Python shell wont open idle or an exisiting py file

Terry Reedy tjreedy at udel.edu
Sat Feb 1 03:51:48 EST 2014


On 2/1/2014 2:26 AM, Chris Angelico wrote:
> On Sat, Feb 1, 2014 at 4:46 PM, Terry Reedy <tjreedy at udel.edu> wrote:
>> On 1/31/2014 10:36 PM, Chris Angelico wrote:
>>>
>>> On Sat, Feb 1, 2014 at 1:54 PM, MRAB <python at mrabarnett.plus.com> wrote:
>>>>
>>>> I think that some years ago I heard about a variation on UTF-8
>>>> (Microsoft?) where codepoint U+0000 is encoded as 0xC0 0x80 so that the
>>>> null byte can be used as the string terminator.
>>>>
>>>> I had a look on Wikipedia found this:
>>>>
>>>> http://en.wikipedia.org/wiki/Null-terminated_string
>>>
>>>
>>> Yeah, it's a common abuse of UTF-8. It's a violation of spec, but an
>>> understandable one. However, I don't understand why the first part -
>>> why should \0 become U+0000 but (presumably) the \a later on
>>> (...cs\accel...) doesn't become U+0007, etc?
>>
>>
>> Because only  \0 has a special meaning in a C string,

I should have added 'to C itself', as the string terminator.

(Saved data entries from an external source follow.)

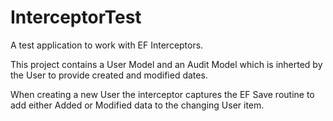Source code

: # InterceptorTest

A test application to work with EF Interceptors. 

This project contains a User Model and an Audit Model which is inherted by the User to provide created and modified dates.

When creating a new User the interceptor captures the EF Save routine to add either Added or Modified data to the changing User item.
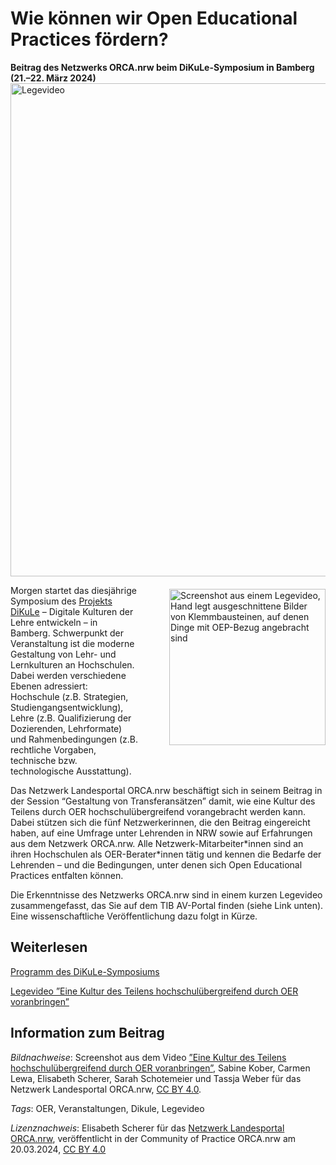 # Wie können wir Open Educational Practices fördern?

**Beitrag des Netzwerks ORCA.nrw beim DiKuLe-Symposium in Bamberg (21.–22. März 2024)**
<img width="789" alt="Legevideo" src="https://github.com/lindahalm-hsbi/infOERmiert/assets/149470876/b6b16349-d816-4791-b604-f2c4c62b2282">
<img src="https://github.com/lindahalm-hsbi/infOERmiert/assets/149470876/b6b16349-d816-4791-b604-f2c4c62b2282" style="float: right; margin: 20px 0px 20px 50px" alt="Screenshot aus einem Legevideo, Hand legt ausgeschnittene Bilder von Klemmbausteinen, auf denen Dinge mit OEP-Bezug angebracht sind" title="Screenshot aus dem Video ”Eine Kultur des Teilens hochschulübergreifend durch OER voranbringen" width="250px"/> 

Morgen startet das diesjährige Symposium des [Projekts DiKuLe](https://www.uni-bamberg.de/dikule/ "Projekts DiKuLe") – Digitale Kulturen der Lehre entwickeln – in Bamberg. Schwerpunkt der Veranstaltung ist die moderne Gestaltung von Lehr- und Lernkulturen an Hochschulen. Dabei werden verschiedene Ebenen adressiert: Hochschule (z.B. Strategien, Studiengangsentwicklung), Lehre (z.B. Qualifizierung der Dozierenden, Lehrformate) und Rahmenbedingungen (z.B. rechtliche Vorgaben, technische bzw. technologische Ausstattung).

Das Netzwerk Landesportal ORCA.nrw beschäftigt sich in seinem Beitrag in der Session “Gestaltung von Transferansätzen” damit, wie eine Kultur des Teilens durch OER hochschulübergreifend vorangebracht werden kann. Dabei stützen sich die fünf Netzwerkerinnen, die den Beitrag eingereicht haben, auf eine Umfrage unter Lehrenden in NRW sowie auf Erfahrungen aus dem Netzwerk ORCA.nrw. Alle Netzwerk-Mitarbeiter\*innen sind an ihren Hochschulen als OER-Berater\*innen tätig und kennen die Bedarfe der Lehrenden – und die Bedingungen, unter denen sich Open Educational Practices entfalten können.

Die Erkenntnisse des Netzwerks ORCA.nrw sind in einem kurzen Legevideo zusammengefasst, das Sie auf dem TIB AV-Portal finden (siehe Link unten). Eine wissenschaftliche Veröffentlichung dazu folgt in Kürze.

## Weiterlesen
[Programm des DiKuLe-Symposiums](https://dikule-symposium.de/ "Programm des DiKuLe-Symposiums ")

[Legevideo ”Eine Kultur des Teilens hochschulübergreifend durch OER voranbringen”](https://av.tib.eu/media/66898 "Legevideo ”Eine Kultur des Teilens hochschulübergreifend durch OER voranbringen”")

## Information zum Beitrag

*Bildnachweise*: Screenshot aus dem Video [”Eine Kultur des Teilens hochschulübergreifend durch OER voranbringen”](https://av.tib.eu/media/66898 "Legevideo ”Eine Kultur des Teilens hochschulübergreifend durch OER voranbringen”"), Sabine Kober, Carmen Lewa, Elisabeth Scherer, Sarah Schotemeier und Tassja Weber für das Netzwerk Landesportal ORCA.nrw, [CC BY 4.0](https://creativecommons.org/licenses/by/4.0/deed.de "CC BY 4.0").

*Tags*: OER, Veranstaltungen, Dikule, Legevideo

*Lizenznachweis*: Elisabeth Scherer für das <a href="http://www.orca.nrw/ueber-uns/netzwerk" target="_blank">Netzwerk Landesportal ORCA.nrw</a>, veröffentlicht in der Community of Practice ORCA.nrw am 20.03.2024, <a href="https://creativecommons.org/licenses/by/4.0/" target="_blank">CC BY 4.0</a>



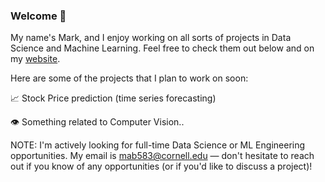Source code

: ### Welcome 👋

My name's Mark, and I enjoy working on all sorts of projects in Data Science and Machine Learning. Feel free to check them out below and on my [website](https://markbotros1.github.io/portfolio-app/).

Here are some of the projects that I plan to work on soon:

📈 Stock Price prediction (time series forecasting)

👁️ Something related to Computer Vision..

NOTE: I'm actively looking for full-time Data Science or ML Engineering opportunities. My email is mab583@cornell.edu — don't hesitate to reach out if you know of any opportunities (or if you'd like to discuss a project)!
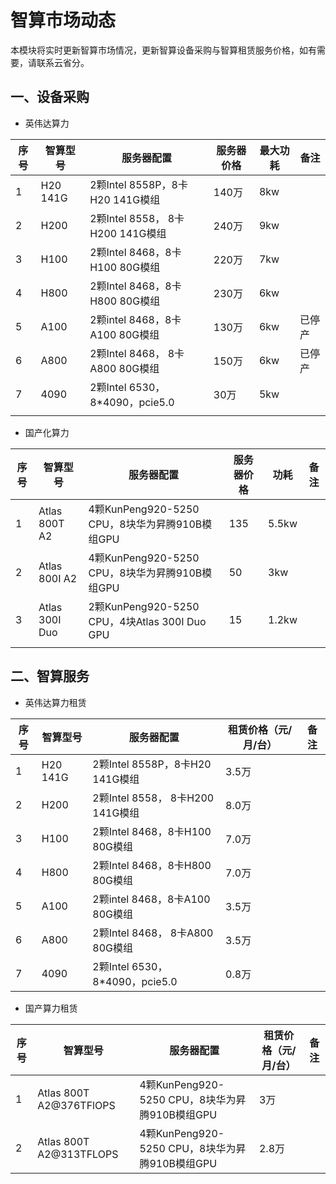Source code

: # 智算市场动态

本模块将实时更新智算市场情况，更新智算设备采购与智算租赁服务价格，如有需要，请联系云省分。

## 一、设备采购

- 英伟达算力

| 序号 | 智算型号 | 服务器配置 | 服务器价格 | 最大功耗 | 备注 |
| --- | --- | --- | --- | --- | --- |
| 1  | H20 141G | 2颗Intel 8558P，8卡H20 141G模组 | 140万 | 8kw |  |
| 2 | H200 | 2颗Intel 8558， 8卡H200 141G模组 | 240万 | 9kw |  |
| 3 | H100 | 2颗Intel 8468，8卡H100 80G模组 | 220万 | 7kw |  |
| 4 | H800 | 2颗Intel 8468，8卡H800 80G模组 | 230万 | 6kw |  |
| 5 | A100 | 2颗intel 8468，8卡A100 80G模组 | 130万 | 6kw | 已停产 |
| 6 | A800 | 2颗Intel 8468， 8卡A800 80G模组 | 150万 | 6kw | 已停产 |
| 7 | 4090 | 2颗Intel 6530， 8*4090，pcie5.0 | 30万 | 5kw |  |
|  |  |  |  |  |  |
- 国产化算力

| 序号 | 智算型号 | 服务器配置 | 服务器价格 | 功耗 | 备注 |
| --- | --- | --- | --- | --- | --- |
| 1 | Atlas 800T A2 | 4颗KunPeng920-5250 CPU，8块华为昇腾910B模组GPU | 135 | 5.5kw |  |
| 2 | Atlas 800I A2 | 4颗KunPeng920-5250 CPU，8块华为昇腾910B模组GPU | 50 | 3kw |  |
| 3 | Atlas 300I Duo | 2颗KunPeng920-5250 CPU，4块Atlas 300I Duo GPU  | 15 | 1.2kw |  |
|  |  |  |  |  |  |

## 二、智算服务

- 英伟达算力租赁

| 序号 | 智算型号 | 服务器配置 | 租赁价格（元/月/台） | 备注 |
| --- | --- | --- | --- | --- |
| 1 | H20 141G | 2颗Intel 8558P，8卡H20 141G模组 | 3.5万 |  |
| 2 | H200 | 2颗Intel 8558， 8卡H200 141G模组 | 8.0万 |  |
| 3 | H100 | 2颗Intel 8468，8卡H100 80G模组 | 7.0万 |  |
| 4 | H800 | 2颗Intel 8468，8卡H800 80G模组 | 7.0万 |  |
| 5 | A100 | 2颗intel 8468，8卡A100 80G模组 | 3.5万 |  |
| 6 | A800 | 2颗Intel 8468， 8卡A800 80G模组 | 3.5万 |  |
| 7 | 4090 | 2颗Intel 6530， 8*4090，pcie5.0 | 0.8万 |  |
- 国产算力租赁

| 序号 | 智算型号 | 服务器配置 | 租赁价格（元/月/台） | 备注 |
| --- | --- | --- | --- | --- |
| 1 | Atlas 800T A2@376TFlOPS | 4颗KunPeng920-5250 CPU，8块华为昇腾910B模组GPU | 3万 |  |
| 2 | Atlas 800T A2@313TFLOPS | 4颗KunPeng920-5250 CPU，8块华为昇腾910B模组GPU | 2.8万 |  |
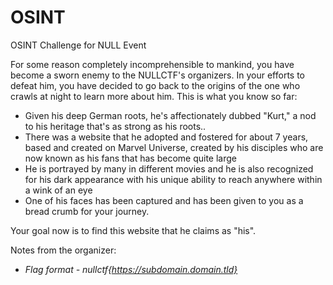 # OSINT
OSINT Challenge for NULL Event

For some reason completely incomprehensible to mankind, you have become a sworn enemy to the NULLCTF's organizers. In your efforts to defeat him, you have decided to go back to the origins of the one who crawls at night to learn more about him. This is what you know so far:

- Given his deep German roots, he's affectionately dubbed "Kurt," a nod to his heritage that's as strong as his roots..
- There was a website that he adopted and fostered for about 7 years, based and created on Marvel Universe, created by his disciples who are now known as his fans that has become quite large
- He is portrayed by many in different movies and he is also recognized for his dark appearance with his unique ability to reach anywhere within a wink of an eye
- One of his faces has been captured and has been given to you as a bread crumb for your journey.

Your goal now is to find this website that he claims as "his". 

Notes from the organizer:
* *Flag format - nullctf{https://subdomain.domain.tld}*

>> and Tk is written in C and uses C strings.
>
> Eh? I've used \a in C programs (not often but I have used it).
>
> It's possible that \0 is the only one that actually bombs anything
> (because of C0 80 representation).

\0 can bomb C byte processing by terminating it sooner than it should. 
Its unexpected replacement bombs utf-8 decoding.

 > But since \7 and \a both represent
> 0x07 in a C string, I would expect there to be other problems, if it's
> interpreting it as source. Ah well! Weird weird.

While other control codes may have special meaning to a terminal or 
other device, to do not have special meaning to the operation of C 
string functions themselves (except possible for a 'getline' function 
looking for n -- but I do not remember is the C stdlib has any such 
functions).

I am speaking from my memory of C. I have not looked at the Tk C code to 
see just what it did where to create the exception. I am just happy that 
Serhiy was able to fixed tkinter without causing another test to fail.